Trueba, por sua vez, sentiu-se viúvo antes mesmo de casar com sua amada Rosa. Largou a vida na mina, tratou de levantar a fazenda Las Tres Marías, que estava abandonada e era de propriedade de sua família, e garantir financeiramente o sustento de sua mãe doente e de sua irmã dedicada, Férula. A vida no campo lhe gerou solidão, o que fez com que dormisse com todas as mulheres da propriedade, familiares dos colonos que para ele trabalhavam. O resultado foi à geração de inúmeros filhos bastardos pela propriedade. Apenas um deles levou seu nome: Esteban García. Cansado de tanto isolamento e de noites avulsas, ele decide voltar à cidade e encontrar uma mulher para desposar. E nem a diferença de idade impediu a união de Trueba e Clara.

Diferentemente do filme, na história original posta por Allende, Trueba amava Clara com todas as suas forças. E Rosa era um passado, mesmo mal enterrado, no coração do homem. A união do casal fez brotar uma amizade forte entre Clara e Férula, após a perda da mãe, e resultou no nascimento de Blanca, a primeira filha do casal. Dessa união, ainda nasceram os gêmeos. E, assim como no filme, Clara conversava com espíritos, tinha premonições e fazia anos a fio de silêncio quando algo a machucava profundamente. Tinha sido assim na morte da irmã Rosa e, durante sua vida de casada, quando Trueba descobriu o envolvimento da filha Blanca com Pedro Terceiro, filho de Pedro Segundo, o braço direito do patrão de Las Tres Marías.

Na escritura, Trueba força a filha a casar com trambiqueiro um francês, para esconder a gravidez, resultado do amor com Pedro Terceiro. Mas, quis o destino que Clara voltasse da França para deixar vir ao mundo Alba. Pela filha, a vida de Clara ficou dedicada aos cuidados do lar e de seu coração sem amor, longe de Pedro Terceiro.

Tudo parecia organizado, quando a casa da esquina – feita especialmente para Clara – recebia a visita das irmãs Mora para que os espíritos fossem evocados. Um vai e vem de pessoas carentes fazia parte da rotina da família, uma vez que Clara possuía instinto social e Trueba passou a meter-se com política. Até, Blanca reencontrar-se com Pedro Treceiro. E, nessas idas e vindas políticas, retratadas na obra, que circulavam entre o socialismo e a ditadura, Trueba se viu viúvo e único a ter a chance de ajudar o grande amor de sua filha. O casal de enamorados, abençoados por Trueba, partiram para outras terras.
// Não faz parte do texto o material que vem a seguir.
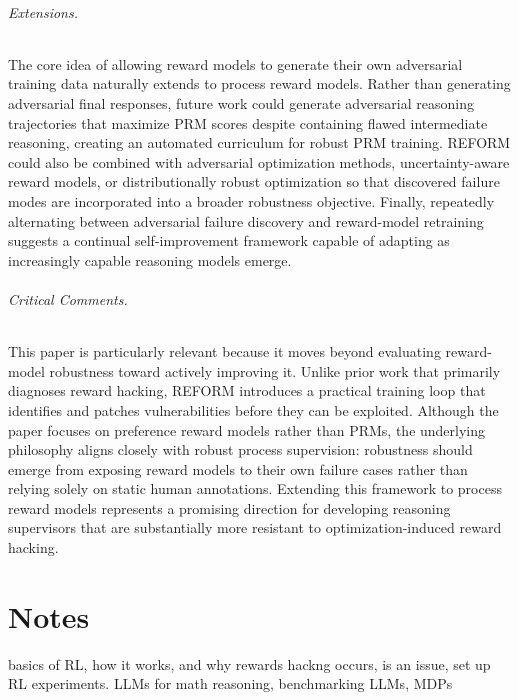 \documentclass[11pt]{article}
\begin{document}
\paragraph{Extensions.}
The core idea of allowing reward models to generate their own adversarial training data naturally extends to process reward models. Rather than generating adversarial final responses, future work could generate adversarial reasoning trajectories that maximize PRM scores despite containing flawed intermediate reasoning, creating an automated curriculum for robust PRM training. REFORM could also be combined with adversarial optimization methods, uncertainty-aware reward models, or distributionally robust optimization so that discovered failure modes are incorporated into a broader robustness objective. Finally, repeatedly alternating between adversarial failure discovery and reward-model retraining suggests a continual self-improvement framework capable of adapting as increasingly capable reasoning models emerge.

\paragraph{Critical Comments.}
This paper is particularly relevant because it moves beyond evaluating reward-model robustness toward actively improving it. Unlike prior work that primarily diagnoses reward hacking, REFORM introduces a practical training loop that identifies and patches vulnerabilities before they can be exploited. Although the paper focuses on preference reward models rather than PRMs, the underlying philosophy aligns closely with robust process supervision: robustness should emerge from exposing reward models to their own failure cases rather than relying solely on static human annotations. Extending this framework to process reward models represents a promising direction for developing reasoning supervisors that are substantially more resistant to optimization-induced reward hacking.

\newpage
\part{Notes}
basics of RL, how it works, and why rewards hackng occurs, is an issue, set up RL experiments. LLMs for math reasoning, benchmarking LLMs, MDPs
\end{document}
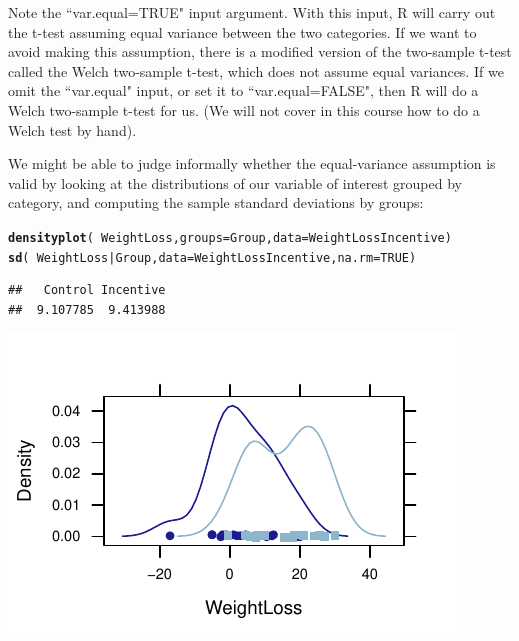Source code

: \documentclass[twoside]{book}\usepackage[]{graphicx}\usepackage[]{xcolor}
\makeatletter
\def\maxwidth{ %
  \ifdim\Gin@nat@width>\linewidth
    \linewidth
  \else
    \Gin@nat@width
  \fi
}
\newcommand{\hlnum}[1]{\textcolor[rgb]{0.686,0.059,0.569}{#1}}%
\newcommand{\hlopt}[1]{\textcolor[rgb]{0,0,0}{#1}}%
\newcommand{\hlstd}[1]{\textcolor[rgb]{0.345,0.345,0.345}{#1}}%
\newcommand{\hlkwc}[1]{\textcolor[rgb]{0.333,0.667,0.333}{#1}}%
\newcommand{\hlkwd}[1]{\textcolor[rgb]{0.737,0.353,0.396}{\textbf{#1}}}%
\newenvironment{kframe}{%
 \def\at@end@of@kframe{}%
 \ifinner\ifhmode%
  \def\at@end@of@kframe{\end{minipage}}%
  \begin{minipage}{\columnwidth}%
 \fi\fi%
 \def\FrameCommand##1{\hskip\@totalleftmargin \hskip-\fboxsep
 \colorbox{shadecolor}{##1}\hskip-\fboxsep
     \hskip-\linewidth \hskip-\@totalleftmargin \hskip\columnwidth}%
 \MakeFramed {\advance\hsize-\width
   \@totalleftmargin\z@ \linewidth\hsize
   \@setminipage}}%
 {\par\unskip\endMakeFramed%
 \at@end@of@kframe}
\newenvironment{knitrout}{}{} %
\makeatother
\begin{document}
Note the ``var.equal=TRUE" input argument.  With this input, R will carry out the t-test assuming equal variance between the two categories.  If we want to avoid making this assumption, there is a modified version of the two-sample t-test called the Welch two-sample t-test, which does not assume equal variances.  If we omit the ``var.equal" input, or set it to ``var.equal=FALSE", then R will do a Welch two-sample t-test for us. (We will not cover in this course how to do a Welch test by hand).

We might be able to judge informally whether the equal-variance assumption is valid by looking at the distributions of our variable of interest grouped by category, and computing the sample standard deviations by groups:
\begin{knitrout}
\color{fgcolor}\begin{kframe}
\begin{alltt}
\hlkwd{densityplot}\hlstd{(}\hlopt{~}\hlstd{WeightLoss,} \hlkwc{groups} \hlstd{= Group,} \hlkwc{data} \hlstd{= WeightLossIncentive)}
\hlkwd{sd}\hlstd{(}\hlopt{~}\hlstd{WeightLoss} \hlopt{|} \hlstd{Group,} \hlkwc{data} \hlstd{= WeightLossIncentive,} \hlkwc{na.rm} \hlstd{=} \hlnum{TRUE}\hlstd{)}
\end{alltt}
\begin{verbatim}
##   Control Incentive 
##  9.107785  9.413988
\end{verbatim}
\end{kframe}

{\centering \includegraphics[width=\maxwidth]{figures/fig-unnamed-chunk-253-1} 

}



\end{knitrout}
\end{document}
Ao velho viúvo restou o final da criação de Alba. E, diferente do filme, ela foi quem teve envolvimentos políticos, também por amor à Miguel, sendo levada por homens da ditadura de Pinochet, ficando nas mãos de García, seu tio bastardo. A tortura foi ao ápice, com choques elétricos, surras e abusos sexuais. Como o progenitor da família havia perdido seu poder, contou com a sorte e a ajuda de sua ex-amante, para livrar a neta das garras ditatoriais.


A lição de Trueba, não vista no filme, mas escriturada por Allende, se concretiza, após entrar em ação a maldição da irmã Férula, expulsa por ele de sua casa, por seu relacionamento estreito com Clara. E foi velho e encolhido, que Trueba morreu nos braços da neta. Seus dias de demônio haviam ficado para trás, com a perda da esposa, quando precisou rever seus valores para ajudar sua filha e sua neta, que viviam amores e dores. E, como começa a história desse livro, com a chegada de Barrabás, encerra-se, quando Alba lê nos livros de anotar a vida, feitos por Clara, sobre a chegada do cachorro fisicamente mal composto, na casa de sua família.